Not the Right Track

I guess I feel like I’m shielding myself because I am. Not necessarily on here, though it carries back,but in real life with real humans. With people real to me and my heart, I am shielding. For protection of self and reasons full of shadows, I am hiding. And I don’t write this to feel better about my actions or my choices or even to feel some relation from someone else. I’m writing this just to get it out there, so I can look back and see where I’ve been and hopefully have overcome such. 

I met someone the other day and was showing her my books, journals full of memories, words and sketches. She told me I was selfish to keep them to myself. Why, she said, when so many people would love to see these snippets of you? And I guess that’s why I have this blog and that’s why I have my personal Instagram, so I can TRY to open myself up enough to let others in, for them to see the parts that I hide away. Further even is that I don’t open easily, I crack a little side so light can shed in and from that others can see the streams through the darkness that I show and hopefully allow their eyes to find that crack, to squeeze themselves in.

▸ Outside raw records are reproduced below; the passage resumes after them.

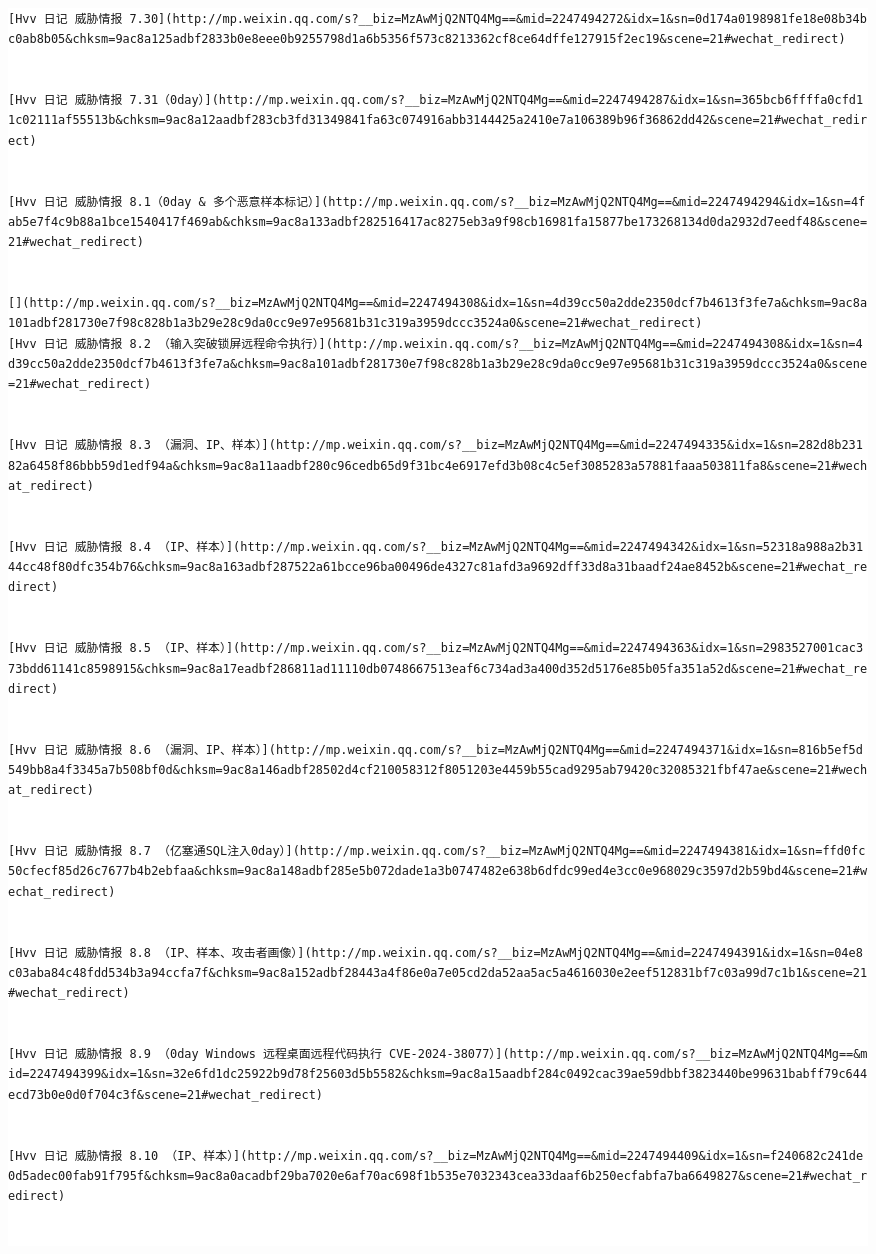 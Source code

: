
 ```  
[Hvv 日记 威胁情报 7.30](http://mp.weixin.qq.com/s?__biz=MzAwMjQ2NTQ4Mg==&mid=2247494272&idx=1&sn=0d174a0198981fe18e08b34bc0ab8b05&chksm=9ac8a125adbf2833b0e8eee0b9255798d1a6b5356f573c8213362cf8ce64dffe127915f2ec19&scene=21#wechat_redirect)  
  
  
[Hvv 日记 威胁情报 7.31（0day）](http://mp.weixin.qq.com/s?__biz=MzAwMjQ2NTQ4Mg==&mid=2247494287&idx=1&sn=365bcb6ffffa0cfd11c02111af55513b&chksm=9ac8a12aadbf283cb3fd31349841fa63c074916abb3144425a2410e7a106389b96f36862dd42&scene=21#wechat_redirect)  
  
  
[Hvv 日记 威胁情报 8.1（0day & 多个恶意样本标记）](http://mp.weixin.qq.com/s?__biz=MzAwMjQ2NTQ4Mg==&mid=2247494294&idx=1&sn=4fab5e7f4c9b88a1bce1540417f469ab&chksm=9ac8a133adbf282516417ac8275eb3a9f98cb16981fa15877be173268134d0da2932d7eedf48&scene=21#wechat_redirect)  
  
  
[](http://mp.weixin.qq.com/s?__biz=MzAwMjQ2NTQ4Mg==&mid=2247494308&idx=1&sn=4d39cc50a2dde2350dcf7b4613f3fe7a&chksm=9ac8a101adbf281730e7f98c828b1a3b29e28c9da0cc9e97e95681b31c319a3959dccc3524a0&scene=21#wechat_redirect)  
[Hvv 日记 威胁情报 8.2 （输入突破锁屏远程命令执行）](http://mp.weixin.qq.com/s?__biz=MzAwMjQ2NTQ4Mg==&mid=2247494308&idx=1&sn=4d39cc50a2dde2350dcf7b4613f3fe7a&chksm=9ac8a101adbf281730e7f98c828b1a3b29e28c9da0cc9e97e95681b31c319a3959dccc3524a0&scene=21#wechat_redirect)  
  
  
[Hvv 日记 威胁情报 8.3 （漏洞、IP、样本）](http://mp.weixin.qq.com/s?__biz=MzAwMjQ2NTQ4Mg==&mid=2247494335&idx=1&sn=282d8b23182a6458f86bbb59d1edf94a&chksm=9ac8a11aadbf280c96cedb65d9f31bc4e6917efd3b08c4c5ef3085283a57881faaa503811fa8&scene=21#wechat_redirect)  
  
  
[Hvv 日记 威胁情报 8.4 （IP、样本）](http://mp.weixin.qq.com/s?__biz=MzAwMjQ2NTQ4Mg==&mid=2247494342&idx=1&sn=52318a988a2b3144cc48f80dfc354b76&chksm=9ac8a163adbf287522a61bcce96ba00496de4327c81afd3a9692dff33d8a31baadf24ae8452b&scene=21#wechat_redirect)  
  
  
[Hvv 日记 威胁情报 8.5 （IP、样本）](http://mp.weixin.qq.com/s?__biz=MzAwMjQ2NTQ4Mg==&mid=2247494363&idx=1&sn=2983527001cac373bdd61141c8598915&chksm=9ac8a17eadbf286811ad11110db0748667513eaf6c734ad3a400d352d5176e85b05fa351a52d&scene=21#wechat_redirect)  
  
  
[Hvv 日记 威胁情报 8.6 （漏洞、IP、样本）](http://mp.weixin.qq.com/s?__biz=MzAwMjQ2NTQ4Mg==&mid=2247494371&idx=1&sn=816b5ef5d549bb8a4f3345a7b508bf0d&chksm=9ac8a146adbf28502d4cf210058312f8051203e4459b55cad9295ab79420c32085321fbf47ae&scene=21#wechat_redirect)  
  
  
[Hvv 日记 威胁情报 8.7 （亿塞通SQL注入0day）](http://mp.weixin.qq.com/s?__biz=MzAwMjQ2NTQ4Mg==&mid=2247494381&idx=1&sn=ffd0fc50cfecf85d26c7677b4b2ebfaa&chksm=9ac8a148adbf285e5b072dade1a3b0747482e638b6dfdc99ed4e3cc0e968029c3597d2b59bd4&scene=21#wechat_redirect)  
  
  
[Hvv 日记 威胁情报 8.8 （IP、样本、攻击者画像）](http://mp.weixin.qq.com/s?__biz=MzAwMjQ2NTQ4Mg==&mid=2247494391&idx=1&sn=04e8c03aba84c48fdd534b3a94ccfa7f&chksm=9ac8a152adbf28443a4f86e0a7e05cd2da52aa5ac5a4616030e2eef512831bf7c03a99d7c1b1&scene=21#wechat_redirect)  
  
  
[Hvv 日记 威胁情报 8.9 （0day Windows 远程桌面远程代码执行 CVE-2024-38077）](http://mp.weixin.qq.com/s?__biz=MzAwMjQ2NTQ4Mg==&mid=2247494399&idx=1&sn=32e6fd1dc25922b9d78f25603d5b5582&chksm=9ac8a15aadbf284c0492cac39ae59dbbf3823440be99631babff79c644ecd73b0e0d0f704c3f&scene=21#wechat_redirect)  
  
  
[Hvv 日记 威胁情报 8.10 （IP、样本）](http://mp.weixin.qq.com/s?__biz=MzAwMjQ2NTQ4Mg==&mid=2247494409&idx=1&sn=f240682c241de0d5adec00fab91f795f&chksm=9ac8a0acadbf29ba7020e6af70ac698f1b535e7032343cea33daaf6b250ecfabfa7ba6649827&scene=21#wechat_redirect)  
  
  
```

I’ve had trouble in the past expressing my feelings and insecurities with my partners (hence my current hiding) and thank god I’ve been blessed with the strongest of men who have taken time to be patient and ask questions. I used to write about how I’ve built an igloo around my fire of a heart, waiting for someone else’s fire to come along and help me melt it. That happened, I met that person and they were amazing at the time but times change and I didn’t grow enough. I’ve always thought it’s someone else who’s gotta pull it out of me, or find more of me, but that’s impossible. If you could only ever see what I allow, how am I to expect that you’d even find the crack that I’ve made only half way for you? To tease you into wanting more. I don’t play games like this, so why has my mindset been so? Give an inch but have a mile at hand. No. Give a mile and take no more, have nothing else left because you give everything you have when it counts.

My anxiety has been caused by myself these past days. I make decisions and they aren’t the honest ones. I’m not being true, I’m being weak and I’m not throwing myself a pity party here so don’t you dare give me any of that shit. I am speaking to myself solely and you don’t need to know where this is coming from. No body needs to know. Except those of us involved, but here I am still keeping it to myself. Weak. I’ve disappointed myself as of late and for some reason I’m just now realizing it. My self awareness has lessened because I’ve wanted to do things that do not suit my character, rather go against. Something that could easily be fixed, I still see myself making the same decisions today that I made yesterday and the day before.

I am currently not looking within because I don’t like what resides there. Today, I will avoid as I have been doing. I confess to you as I ignore myself.